Afew years after coming as a teenager to this Ghanaian town to prospect for gold, Yaw Ngoha had made enough cash to marry his sweetheart and build a house with a porch, to which he would later add a flat-screen TV and satellite dish.
So when a town elder invited a doctor to talk to mine workers about the hazards of wildcat mining, “nobody listened”, said the 36-year-old, sitting on a wooden bench on his porch in a lush banana grove.
“We needed money.”
Since Ngoha started prospecting in the early 2000s, more and more people like him have helped Ghana grow into Africa’s biggest gold producer. Across the continent and beyond, millions have turned to the trade. Few are deterred by the risks.

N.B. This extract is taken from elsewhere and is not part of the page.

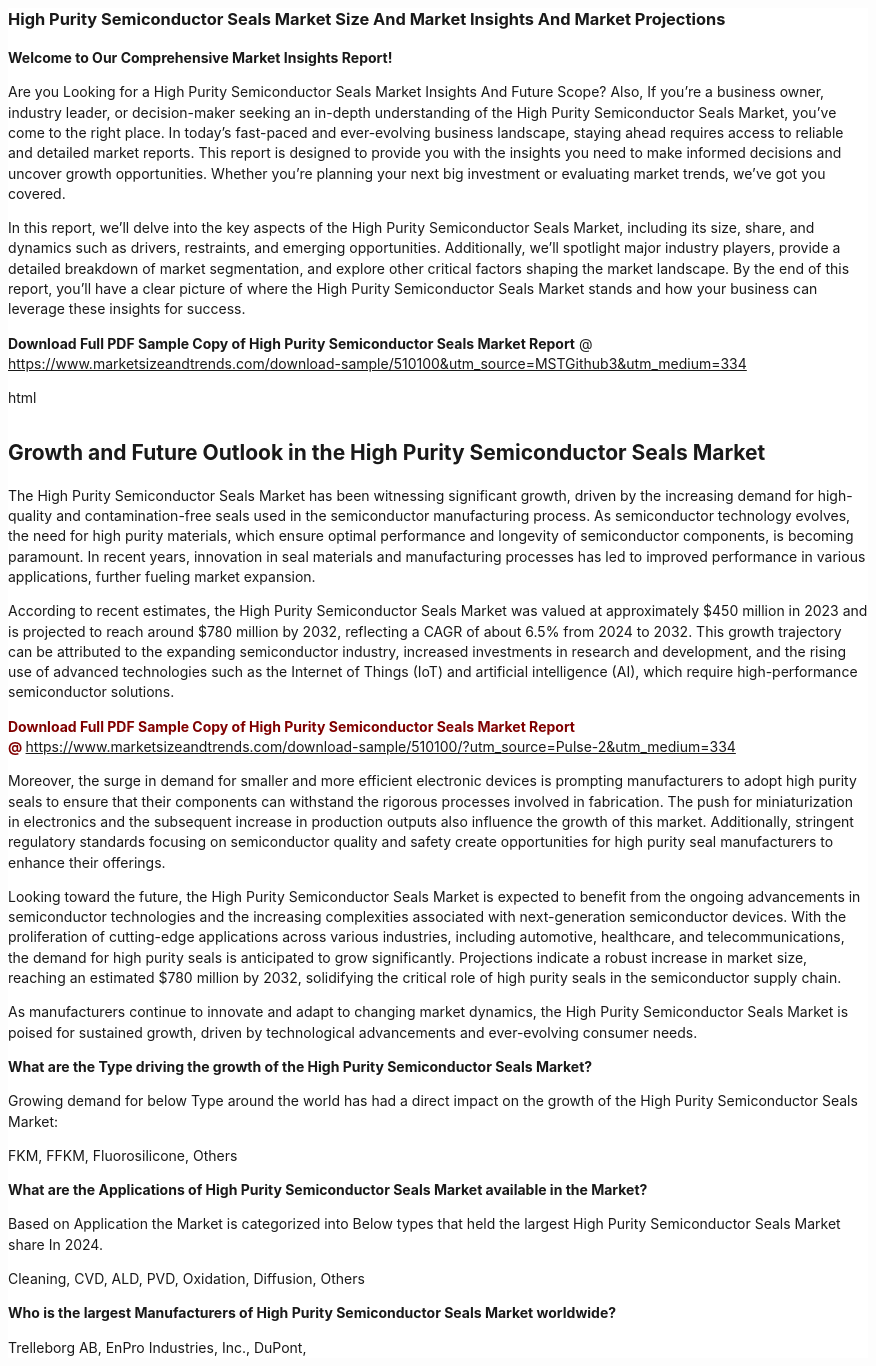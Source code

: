 <div class="" data-test-id=""><h3><span class="">High Purity Semiconductor Seals Market Size And Market Insights And Market Projections</span></h3></div><div class="" data-test-id=""><p><strong>Welcome to Our Comprehensive Market Insights Report!</strong></p><p>Are you Looking for a High Purity Semiconductor Seals Market Insights And Future Scope? Also, If you&rsquo;re a business owner, industry leader, or decision-maker seeking an in-depth understanding of the High Purity Semiconductor Seals Market, you&rsquo;ve come to the right place. In today&rsquo;s fast-paced and ever-evolving business landscape, staying ahead requires access to reliable and detailed market reports. This report is designed to provide you with the insights you need to make informed decisions and uncover growth opportunities. Whether you&rsquo;re planning your next big investment or evaluating market trends, we&rsquo;ve got you covered.</p><p>In this report, we&rsquo;ll delve into the key aspects of the High Purity Semiconductor Seals Market, including its size, share, and dynamics such as drivers, restraints, and emerging opportunities. Additionally, we&rsquo;ll spotlight major industry players, provide a detailed breakdown of market segmentation, and explore other critical factors shaping the market landscape. By the end of this report, you&rsquo;ll have a clear picture of where the High Purity Semiconductor Seals Market stands and how your business can leverage these insights for success.</p><p><strong>Download Full PDF Sample Copy of High Purity Semiconductor Seals Market Report</strong> @ <a href="https://www.marketsizeandtrends.com/download-sample/510100&utm_source=MSTGithub3&utm_medium=334" target="_blank">https://www.marketsizeandtrends.com/download-sample/510100&utm_source=MSTGithub3&utm_medium=334</a></p></div><div class="" data-test-id=""><p><span class="">html<h2>Growth and Future Outlook in the High Purity Semiconductor Seals Market</h2><p>The High Purity Semiconductor Seals Market has been witnessing significant growth, driven by the increasing demand for high-quality and contamination-free seals used in the semiconductor manufacturing process. As semiconductor technology evolves, the need for high purity materials, which ensure optimal performance and longevity of semiconductor components, is becoming paramount. In recent years, innovation in seal materials and manufacturing processes has led to improved performance in various applications, further fueling market expansion.</p><p>According to recent estimates, the High Purity Semiconductor Seals Market was valued at approximately $450 million in 2023 and is projected to reach around $780 million by 2032, reflecting a CAGR of about 6.5% from 2024 to 2032. This growth trajectory can be attributed to the expanding semiconductor industry, increased investments in research and development, and the rising use of advanced technologies such as the Internet of Things (IoT) and artificial intelligence (AI), which require high-performance semiconductor solutions.</p><p><strong><span style="color: #800000;">Download Full PDF Sample Copy of High Purity Semiconductor Seals Market Report @</span>&nbsp;</strong><a href="https://www.marketsizeandtrends.com/download-sample/510100/?utm_source=Pulse-2&amp;utm_medium=334">https://www.marketsizeandtrends.com/download-sample/510100/?utm_source=Pulse-2&amp;utm_medium=334</a></p><p>Moreover, the surge in demand for smaller and more efficient electronic devices is prompting manufacturers to adopt high purity seals to ensure that their components can withstand the rigorous processes involved in fabrication. The push for miniaturization in electronics and the subsequent increase in production outputs also influence the growth of this market. Additionally, stringent regulatory standards focusing on semiconductor quality and safety create opportunities for high purity seal manufacturers to enhance their offerings.</p><p>Looking toward the future, the High Purity Semiconductor Seals Market is expected to benefit from the ongoing advancements in semiconductor technologies and the increasing complexities associated with next-generation semiconductor devices. With the proliferation of cutting-edge applications across various industries, including automotive, healthcare, and telecommunications, the demand for high purity seals is anticipated to grow significantly. Projections indicate a robust increase in market size, reaching an estimated $780 million by 2032, solidifying the critical role of high purity seals in the semiconductor supply chain.</p><p>As manufacturers continue to innovate and adapt to changing market dynamics, the High Purity Semiconductor Seals Market is poised for sustained growth, driven by technological advancements and ever-evolving consumer needs.</p></span></p><p><strong><span class="">What are the&nbsp;Type driving the growth of the High Purity Semiconductor Seals Market?</span></strong></p></div><div class="" data-test-id=""><p><span class="">Growing demand for below Type around the world has had a direct impact on the growth of the High Purity Semiconductor Seals Market:</span></p></div><div class="" data-test-id=""><p>FKM, FFKM, Fluorosilicone, Others</p><p><span class=""><strong>What are the&nbsp;Applications&nbsp;of High Purity Semiconductor Seals Market available in the Market?</strong></span></p></div><div class="" data-test-id=""><p><span class="">Based on Application the Market is categorized into Below types that held the largest High Purity Semiconductor Seals Market share In 2024.</span></p></div><div class="" data-test-id=""><p><span class="">Cleaning, CVD, ALD, PVD, Oxidation, Diffusion, Others</span></p><p><span class=""><strong>Who is the largest Manufacturers of High Purity Semiconductor Seals Market worldwide?</strong></span></p></div><div class="" data-test-id=""><p><span class="">Trelleborg AB, EnPro Industries, Inc., DuPont,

Ngoha was living in the town of Bawdie in Ghana’s western region. The area is a major producer of cocoa, rubber and palm oil grown by smallholder farmers. Ghanaian cocoa is used by chocolate makers worldwide.
But cash crops are fickle, back-breaking, slow-paying and hungry for land.
And the rocks here are laced with so much gold, they glisten. Early colonists called this region the Gold Coast. The Ashanti people of southern Ghana have long made fortunes from what Ghanaians call “galamsay” mining – from the term “gather-and-sell”. Since 2008, gold prices have risen, digging equipment from China has become cheap and easy to get, and informal mining has mushroomed.
A 2016 report by researchers for the International Institute for Environment and Development estimated a million people in Ghana make a living in what some call artisanal mining, and 4.5 million more depend on it. Sub-Saharan Africa is home to almost 10 million such mine workers, according to a World Bank estimate. At least 60 million more are reliant on the sector.